Now that we’ve covered the various ways to perform hip belt squats, it’s time to put them to use.
- Hip belt squats are more of a quad dominant movement pattern, so it’s important to include some posterior chain work (i.e. deadlifts, glute-ham raises, etc.) to ensure that all bases are covered.
- It’s a great substitute for people with injuries to the lower back or upper extremities. It also works well for people who have undergone prolonged periods of heavy loading and are looking to de-load the spine while still working the legs. In these instances, it would be best to use the “straddle” variation, which lends itself better to heavier loads, and perform 3-4 sets of 6-12 reps in place of your heavy primary exercise for the day. I wouldn’t recommend going much lower than 6 reps with this exercise unless you have a machine.

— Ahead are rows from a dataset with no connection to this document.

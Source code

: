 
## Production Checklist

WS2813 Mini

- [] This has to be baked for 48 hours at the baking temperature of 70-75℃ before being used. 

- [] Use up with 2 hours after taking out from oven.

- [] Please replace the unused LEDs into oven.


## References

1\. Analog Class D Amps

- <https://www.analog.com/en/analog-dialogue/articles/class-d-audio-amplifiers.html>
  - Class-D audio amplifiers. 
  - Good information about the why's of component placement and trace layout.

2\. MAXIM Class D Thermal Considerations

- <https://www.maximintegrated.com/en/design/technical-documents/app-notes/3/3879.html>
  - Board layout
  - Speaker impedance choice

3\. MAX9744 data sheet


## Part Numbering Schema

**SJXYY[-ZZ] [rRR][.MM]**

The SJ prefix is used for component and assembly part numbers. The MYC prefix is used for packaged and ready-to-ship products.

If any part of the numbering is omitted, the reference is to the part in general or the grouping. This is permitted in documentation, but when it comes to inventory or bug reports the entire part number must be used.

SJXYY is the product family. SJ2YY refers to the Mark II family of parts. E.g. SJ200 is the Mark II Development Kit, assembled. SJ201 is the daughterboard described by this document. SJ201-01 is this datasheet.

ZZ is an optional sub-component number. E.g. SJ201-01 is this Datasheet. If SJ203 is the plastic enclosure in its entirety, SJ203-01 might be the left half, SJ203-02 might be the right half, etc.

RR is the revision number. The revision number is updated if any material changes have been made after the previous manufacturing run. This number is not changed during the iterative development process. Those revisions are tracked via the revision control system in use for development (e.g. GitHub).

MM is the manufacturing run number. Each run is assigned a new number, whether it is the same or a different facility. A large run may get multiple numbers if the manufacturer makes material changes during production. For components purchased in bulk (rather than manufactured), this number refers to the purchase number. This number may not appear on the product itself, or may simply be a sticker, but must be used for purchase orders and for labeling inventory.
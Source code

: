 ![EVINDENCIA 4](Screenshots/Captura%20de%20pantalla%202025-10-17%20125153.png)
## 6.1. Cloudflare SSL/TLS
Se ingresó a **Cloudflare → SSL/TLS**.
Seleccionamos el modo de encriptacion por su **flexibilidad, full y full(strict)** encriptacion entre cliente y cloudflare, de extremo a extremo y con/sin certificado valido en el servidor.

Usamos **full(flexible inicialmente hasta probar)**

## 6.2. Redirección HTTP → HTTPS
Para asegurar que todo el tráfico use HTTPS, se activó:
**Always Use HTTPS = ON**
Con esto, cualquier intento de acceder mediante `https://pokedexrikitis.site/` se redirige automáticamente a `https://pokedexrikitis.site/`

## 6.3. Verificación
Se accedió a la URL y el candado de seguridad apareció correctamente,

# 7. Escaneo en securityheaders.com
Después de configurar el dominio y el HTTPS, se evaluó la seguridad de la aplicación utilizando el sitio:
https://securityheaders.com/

- You can also use them as a secondary movement to help pack on leg size. In this case, it would best be performed after your heavier primary exercise, either 3-5 sets of 12-20 reps to increase overall volume, or doing one all-out set of 15-30 reps to failure to finish off the legs. The cable version works great for higher rep work, although any variation will suffice.
- Hip belt squats work great for risk-free balls-to-the-wall effort. During a high-rep back squat, it’s common for form to break down due to fatigue and heavy breathing, increasing the risk of back injury. With hip belt squats, however, it’s much easier to maintain form and if you do run into any problems, simply stop the set or give yourself a boost with your hands. This leads to greater peace of mind so you can let loose without fear and just focus on churning out reps until your legs can’t handle it anymore.
Without question, hip belt squats are a supplemental exercise, not a staple. If all you did for lower body training was hip belt squats you’d be leaving something on the table, so don’t go dumping the back squats and deadlifts for exclusively belt squat variations.
But if you find your gym being dominated by the squat-rack curl gang or your lower back is giving you grief, or if you just need a break from the old routine, give hip belt squats a try. You won’t be disappointed.